Taiwan Broadband Communications (TBC), one of the country’s leading cable TV operators, is the latest recruit in the region for Android TV, following deployments of the platform at Kbro in the same country, as well as KT Skylife and CJ Hello in South Korea. There have also been recent deployments by Bahrain Telecommunication Company, Russian operator Beeline and Telekom Malaysia.
TBC’s deployment of its Android TV 4K Ultra HD pay TV service, integrated with a Realtek system-on-chip (SoC) package, was announced by NAGRA, which provided the revenue protection. This was achieved via NAGRA’s Android Fast Track Program, Security Services Platform (SSP), as well as its content protection software to meet demands from rights holders for delivering premium 4K Ultra HD programming and interactive services, as well as public OTT. TBC’s 4K service embraces more than 200 channels and allows subscribers to download and watch online content for which they have authorization.
This comes hot on the heels of those earlier deployments around the greater Asia Pacific and Middle East region. Kbro, Taiwan’s biggest TV operator, is that country’s other Android TV customer, having deployed middleware from Alticast. That same Android TV middleware has also been chosen by South Korean operators, KT Skylife and CJ Hello.
Then earlier in 2020 Bahrain Telecommunication Company (Batelco), the country’s incumbent telco, developed a TV application on its legacy AOSP (Android Open Source Project) set top boxes with a more powerful and intuitive graphical layout than before. Customers can now manage any multimedia content distributed over the Batelco IPTV network, which has about 2 million subscribers and over 200 channels.
Then Russian operator Beeline in February 2020 unveiled its Android TV-based 4K set top box, of unspecified manufacture, enabling customers to control the TV service with voice commands and download applications from the Google Play store to access other video services.

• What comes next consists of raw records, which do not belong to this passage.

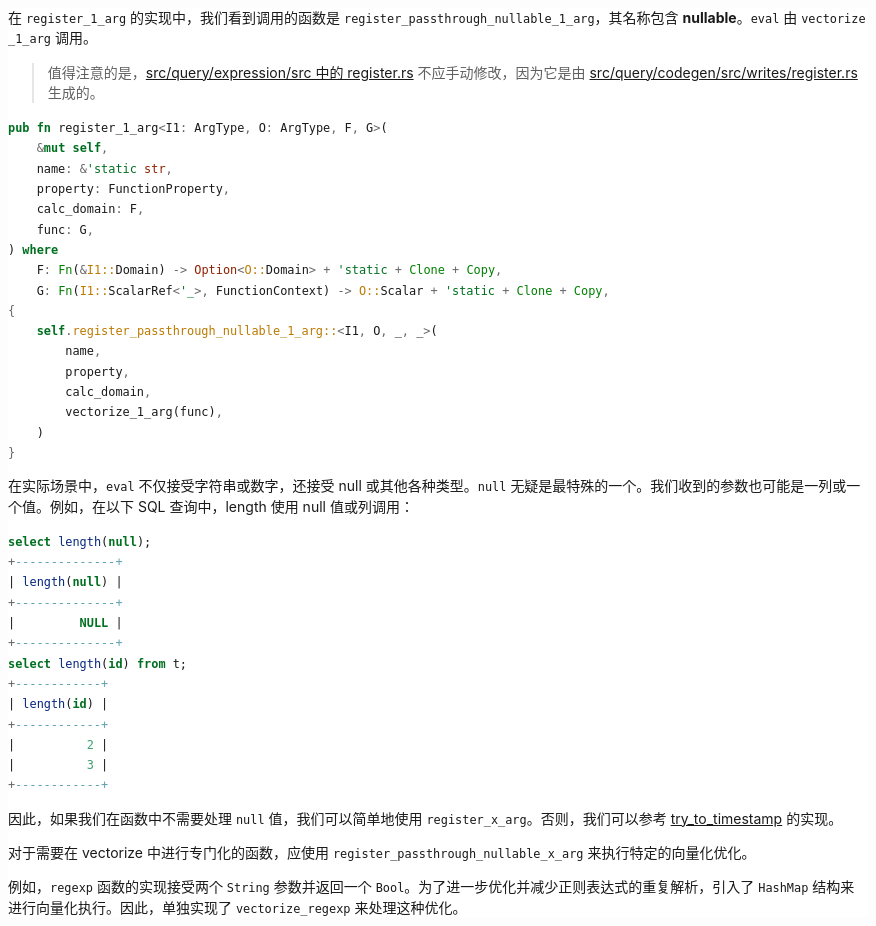 在 `register_1_arg` 的实现中，我们看到调用的函数是 `register_passthrough_nullable_1_arg`，其名称包含 **nullable**。`eval` 由 `vectorize_1_arg` 调用。

> 值得注意的是，[src/query/expression/src 中的 register.rs](https://github.com/databendlabs/databend/blob/2aec38605eebb7f0e1717f7f54ec52ae0f2e530b/src/query/codegen/src/writes/register.rs) 不应手动修改，因为它是由 [src/query/codegen/src/writes/register.rs](https://github.com/databendlabs/databend/blob/2aec38605eebb7f0e1717f7f54ec52ae0f2e530b/src/query/codegen/src/writes/register.rs) 生成的。

```rust
pub fn register_1_arg<I1: ArgType, O: ArgType, F, G>(
    &mut self,
    name: &'static str,
    property: FunctionProperty,
    calc_domain: F,
    func: G,
) where
    F: Fn(&I1::Domain) -> Option<O::Domain> + 'static + Clone + Copy,
    G: Fn(I1::ScalarRef<'_>, FunctionContext) -> O::Scalar + 'static + Clone + Copy,
{
    self.register_passthrough_nullable_1_arg::<I1, O, _, _>(
        name,
        property,
        calc_domain,
        vectorize_1_arg(func),
    )
}
```

在实际场景中，`eval` 不仅接受字符串或数字，还接受 null 或其他各种类型。`null` 无疑是最特殊的一个。我们收到的参数也可能是一列或一个值。例如，在以下 SQL 查询中，length 使用 null 值或列调用：

```sql
select length(null);
+--------------+
| length(null) |
+--------------+
|         NULL |
+--------------+
select length(id) from t;
+------------+
| length(id) |
+------------+
|          2 |
|          3 |
+------------+
```

因此，如果我们在函数中不需要处理 `null` 值，我们可以简单地使用 `register_x_arg`。否则，我们可以参考 [try_to_timestamp](https://github.com/databendlabs/databend/blob/d5e06af03ba0f99afdd6bdc974bf2f5c1c022db8/src/query/functions/src/scalars/datetime.rs) 的实现。

对于需要在 vectorize 中进行专门化的函数，应使用 `register_passthrough_nullable_x_arg` 来执行特定的向量化优化。

例如，`regexp` 函数的实现接受两个 `String` 参数并返回一个 `Bool`。为了进一步优化并减少正则表达式的重复解析，引入了 `HashMap` 结构来进行向量化执行。因此，单独实现了 `vectorize_regexp` 来处理这种优化。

Ultra HD with 4K is also a feature of Telekom Malaysia’s Unifi consumer box based on the Android TV Operator Tier and supplied by Skyworth Digital, the world’s largest OEM for Android TV hardware. The operator’s motive for taking the Android TV route was common to many others and was outlined by Acting Executive Vice President of Unifi, Moharmustaqeem Mohammed. “The world of digital entertainment is getting increasingly fragmented with users having to choose between digital streaming and OTT content providers,” said Mohammed. “Our goal with Unifi Plus Box is to converge those entertainment options into a single, Unified experience for the end-user in one TV box.”
Asia Pacific as a whole has emerged as a hotbed for Android, with the exception of China where the trade war with the US has swung the tide instead towards Huawei’s emerging alternative OS, Harmony. Despite being set to lose out in China where it had been set for wide adoption, Android TV will grow faster in Asia-Pacific than any other region over the next five years, surging past 160 million deployed devices by 2025, according to a report and forecast from Rethink Technology Research.
Android has also been successful in Europe, where it has quite recently been deployed by Nordic operator Altibox as the platform for its IPTV services in Norway and Denmark accessed by over 600,000 households. The operator, headquartered in Stavanger, Norway, plumped for Android TV JADE set top boxes from Paris-based Technicolor, deployed with assistance from Germany’s 3SS.
There are now three versions of the Android TV platform, the first one to have been deployed around 2014 being Android Open Source Project (AOSP), which comprises just the low level Linux code base also widely used for mobile devices. For TV operators AOSP gives full control over all aspects of the user experience but at the expense of heavy investment to develop a bespoke operating system, while also lacking access to Google services including the app store, which has become increasingly desirable for integrating OTT with the broadcast offering.
For such reasons, AOSP has only been implemented by a handful of major operators with the inhouse resources to tackle the project and before the demand for access to OTT content became so intense. Swisscom for example built its IPTV 2.0 service announced in 2014 on AOSP.
Secondly there is the flagship version of Android TV for pay TV operators that emerged from the original largely unsuccessful Google TV around 2016 and provides a much more sanitized deployment without requiring the same resources as AOSP but at the sacrifice of control over customization. This was quite widely deployed but was still criticized for giving Google too prominent a role in the user experience and mixing third party apps too freely with the operator’s own content. To address this deficiency, Google then developed a third version, Android TV Operator Tier, where it took much more of a big seat and allowed the service provider to take full control of the experience. This has proved popular and been primarily responsible for the surge of Android in the operator OS middleware field since 2017.